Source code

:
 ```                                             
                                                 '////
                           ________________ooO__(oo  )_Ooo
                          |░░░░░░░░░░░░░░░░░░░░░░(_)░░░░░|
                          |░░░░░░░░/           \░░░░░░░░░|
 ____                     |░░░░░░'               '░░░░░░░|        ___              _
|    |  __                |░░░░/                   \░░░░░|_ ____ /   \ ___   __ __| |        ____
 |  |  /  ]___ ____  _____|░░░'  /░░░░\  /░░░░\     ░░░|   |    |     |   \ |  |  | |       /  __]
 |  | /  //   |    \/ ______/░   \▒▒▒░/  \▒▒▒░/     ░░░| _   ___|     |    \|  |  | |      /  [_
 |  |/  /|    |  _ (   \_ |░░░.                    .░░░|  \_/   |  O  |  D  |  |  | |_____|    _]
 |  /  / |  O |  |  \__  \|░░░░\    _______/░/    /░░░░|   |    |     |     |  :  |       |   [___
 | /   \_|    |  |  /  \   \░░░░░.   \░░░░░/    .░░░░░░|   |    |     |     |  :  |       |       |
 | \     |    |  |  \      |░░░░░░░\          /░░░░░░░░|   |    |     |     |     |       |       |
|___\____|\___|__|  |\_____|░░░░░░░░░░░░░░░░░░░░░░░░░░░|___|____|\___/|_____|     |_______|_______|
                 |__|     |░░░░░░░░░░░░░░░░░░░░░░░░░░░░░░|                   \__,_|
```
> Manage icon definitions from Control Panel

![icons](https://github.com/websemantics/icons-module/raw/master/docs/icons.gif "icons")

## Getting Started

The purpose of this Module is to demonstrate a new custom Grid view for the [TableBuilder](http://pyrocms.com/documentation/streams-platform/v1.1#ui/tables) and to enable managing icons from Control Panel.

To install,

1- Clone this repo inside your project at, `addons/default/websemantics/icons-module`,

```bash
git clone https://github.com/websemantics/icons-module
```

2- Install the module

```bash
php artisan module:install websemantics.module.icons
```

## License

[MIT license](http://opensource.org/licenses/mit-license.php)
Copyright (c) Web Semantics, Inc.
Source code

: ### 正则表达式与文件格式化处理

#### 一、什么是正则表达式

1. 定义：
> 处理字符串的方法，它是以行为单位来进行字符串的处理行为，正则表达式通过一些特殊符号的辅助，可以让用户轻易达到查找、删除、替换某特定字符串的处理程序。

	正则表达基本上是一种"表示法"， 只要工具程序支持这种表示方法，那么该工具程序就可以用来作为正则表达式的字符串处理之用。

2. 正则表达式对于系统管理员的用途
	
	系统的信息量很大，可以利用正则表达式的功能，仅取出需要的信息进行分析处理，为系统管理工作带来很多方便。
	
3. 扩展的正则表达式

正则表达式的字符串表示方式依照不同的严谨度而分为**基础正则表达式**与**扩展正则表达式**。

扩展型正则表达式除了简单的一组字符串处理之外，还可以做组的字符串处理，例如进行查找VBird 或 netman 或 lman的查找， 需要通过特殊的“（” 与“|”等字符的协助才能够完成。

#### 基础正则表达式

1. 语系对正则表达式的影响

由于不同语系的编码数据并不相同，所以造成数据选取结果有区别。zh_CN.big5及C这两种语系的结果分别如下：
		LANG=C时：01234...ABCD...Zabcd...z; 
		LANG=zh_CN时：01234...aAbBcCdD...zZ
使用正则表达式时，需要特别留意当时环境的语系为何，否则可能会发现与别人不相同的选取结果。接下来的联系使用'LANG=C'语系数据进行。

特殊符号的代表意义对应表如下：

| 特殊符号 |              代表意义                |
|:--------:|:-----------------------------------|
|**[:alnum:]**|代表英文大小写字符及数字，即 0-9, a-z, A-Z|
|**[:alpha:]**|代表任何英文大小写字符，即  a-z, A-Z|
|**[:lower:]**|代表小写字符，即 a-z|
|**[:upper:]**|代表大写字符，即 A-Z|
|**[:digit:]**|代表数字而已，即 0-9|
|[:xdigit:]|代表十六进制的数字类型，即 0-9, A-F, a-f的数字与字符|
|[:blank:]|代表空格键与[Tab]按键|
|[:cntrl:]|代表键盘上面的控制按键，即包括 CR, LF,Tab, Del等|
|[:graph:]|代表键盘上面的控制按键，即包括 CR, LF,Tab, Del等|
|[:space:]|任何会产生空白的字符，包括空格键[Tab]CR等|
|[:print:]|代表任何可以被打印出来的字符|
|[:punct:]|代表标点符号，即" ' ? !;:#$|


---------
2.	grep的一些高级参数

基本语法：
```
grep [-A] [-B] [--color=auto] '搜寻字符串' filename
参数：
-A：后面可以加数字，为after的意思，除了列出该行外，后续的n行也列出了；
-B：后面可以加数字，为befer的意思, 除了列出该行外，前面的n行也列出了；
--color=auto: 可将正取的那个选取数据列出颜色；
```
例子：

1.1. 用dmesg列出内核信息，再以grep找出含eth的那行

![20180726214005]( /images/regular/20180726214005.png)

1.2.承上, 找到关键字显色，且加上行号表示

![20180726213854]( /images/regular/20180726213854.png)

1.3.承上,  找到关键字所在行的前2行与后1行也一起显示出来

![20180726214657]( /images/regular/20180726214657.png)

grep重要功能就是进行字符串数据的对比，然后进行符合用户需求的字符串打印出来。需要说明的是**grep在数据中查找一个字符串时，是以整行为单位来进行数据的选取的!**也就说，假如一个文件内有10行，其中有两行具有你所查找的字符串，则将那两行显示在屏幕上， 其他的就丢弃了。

- - - - - - -

Once more, write all of the records exactly as given.

== SOLUTION TO THIS PROBLEM ==
Source code

:
 ```                                             
                                                 '////
                           ________________ooO__(oo  )_Ooo
                          |░░░░░░░░░░░░░░░░░░░░░░(_)░░░░░|
                          |░░░░░░░░/           \░░░░░░░░░|
 ____                     |░░░░░░'               '░░░░░░░|        ___              _
|    |  __                |░░░░/                   \░░░░░|_ ____ /   \ ___   __ __| |        ____
 |  |  /  ]___ ____  _____|░░░'  /░░░░\  /░░░░\     ░░░|   |    |     |   \ |  |  | |       /  __]
 |  | /  //   |    \/ ______/░   \▒▒▒░/  \▒▒▒░/     ░░░| _   ___|     |    \|  |  | |      /  [_
 |  |/  /|    |  _ (   \_ |░░░.                    .░░░|  \_/   |  O  |  D  |  |  | |_____|    _]
 |  /  / |  O |  |  \__  \|░░░░\    _______/░/    /░░░░|   |    |     |     |  :  |       |   [___
 | /   \_|    |  |  /  \   \░░░░░.   \░░░░░/    .░░░░░░|   |    |     |     |  :  |       |       |
 | \     |    |  |  \      |░░░░░░░\          /░░░░░░░░|   |    |     |     |     |       |       |
|___\____|\___|__|  |\_____|░░░░░░░░░░░░░░░░░░░░░░░░░░░|___|____|\___/|_____|     |_______|_______|
                 |__|     |░░░░░░░░░░░░░░░░░░░░░░░░░░░░░░|                   \__,_|
```
> Manage icon definitions from Control Panel

![icons](https://github.com/websemantics/icons-module/raw/master/docs/icons.gif "icons")

## Getting Started

The purpose of this Module is to demonstrate a new custom Grid view for the [TableBuilder](http://pyrocms.com/documentation/streams-platform/v1.1#ui/tables) and to enable managing icons from Control Panel.

To install,

1- Clone this repo inside your project at, `addons/default/websemantics/icons-module`,

```bash
git clone https://github.com/websemantics/icons-module
```

2- Install the module

```bash
php artisan module:install websemantics.module.icons
```

## License

[MIT license](http://opensource.org/licenses/mit-license.php)
Copyright (c) Web Semantics, Inc.
Source code

: ### 正则表达式与文件格式化处理

#### 一、什么是正则表达式

1. 定义：
> 处理字符串的方法，它是以行为单位来进行字符串的处理行为，正则表达式通过一些特殊符号的辅助，可以让用户轻易达到查找、删除、替换某特定字符串的处理程序。

	正则表达基本上是一种"表示法"， 只要工具程序支持这种表示方法，那么该工具程序就可以用来作为正则表达式的字符串处理之用。

2. 正则表达式对于系统管理员的用途
	
	系统的信息量很大，可以利用正则表达式的功能，仅取出需要的信息进行分析处理，为系统管理工作带来很多方便。
	
3. 扩展的正则表达式

正则表达式的字符串表示方式依照不同的严谨度而分为**基础正则表达式**与**扩展正则表达式**。

扩展型正则表达式除了简单的一组字符串处理之外，还可以做组的字符串处理，例如进行查找VBird 或 netman 或 lman的查找， 需要通过特殊的“（” 与“|”等字符的协助才能够完成。

#### 基础正则表达式

1. 语系对正则表达式的影响

由于不同语系的编码数据并不相同，所以造成数据选取结果有区别。zh_CN.big5及C这两种语系的结果分别如下：
		LANG=C时：01234...ABCD...Zabcd...z; 
		LANG=zh_CN时：01234...aAbBcCdD...zZ
使用正则表达式时，需要特别留意当时环境的语系为何，否则可能会发现与别人不相同的选取结果。接下来的联系使用'LANG=C'语系数据进行。

特殊符号的代表意义对应表如下：

| 特殊符号 |              代表意义                |
|:--------:|:-----------------------------------|
|**[:alnum:]**|代表英文大小写字符及数字，即 0-9, a-z, A-Z|
|**[:alpha:]**|代表任何英文大小写字符，即  a-z, A-Z|
|**[:lower:]**|代表小写字符，即 a-z|
|**[:upper:]**|代表大写字符，即 A-Z|
|**[:digit:]**|代表数字而已，即 0-9|
|[:xdigit:]|代表十六进制的数字类型，即 0-9, A-F, a-f的数字与字符|
|[:blank:]|代表空格键与[Tab]按键|
|[:cntrl:]|代表键盘上面的控制按键，即包括 CR, LF,Tab, Del等|
|[:graph:]|代表键盘上面的控制按键，即包括 CR, LF,Tab, Del等|
|[:space:]|任何会产生空白的字符，包括空格键[Tab]CR等|
|[:print:]|代表任何可以被打印出来的字符|
|[:punct:]|代表标点符号，即" ' ? !;:#$|


---------
2.	grep的一些高级参数

基本语法：
```
grep [-A] [-B] [--color=auto] '搜寻字符串' filename
参数：
-A：后面可以加数字，为after的意思，除了列出该行外，后续的n行也列出了；
-B：后面可以加数字，为befer的意思, 除了列出该行外，前面的n行也列出了；
--color=auto: 可将正取的那个选取数据列出颜色；
```
例子：

1.1. 用dmesg列出内核信息，再以grep找出含eth的那行

![20180726214005]( /images/regular/20180726214005.png)

1.2.承上, 找到关键字显色，且加上行号表示

![20180726213854]( /images/regular/20180726213854.png)

1.3.承上,  找到关键字所在行的前2行与后1行也一起显示出来

![20180726214657]( /images/regular/20180726214657.png)

grep重要功能就是进行字符串数据的对比，然后进行符合用户需求的字符串打印出来。需要说明的是**grep在数据中查找一个字符串时，是以整行为单位来进行数据的选取的!**也就说，假如一个文件内有10行，其中有两行具有你所查找的字符串，则将那两行显示在屏幕上， 其他的就丢弃了。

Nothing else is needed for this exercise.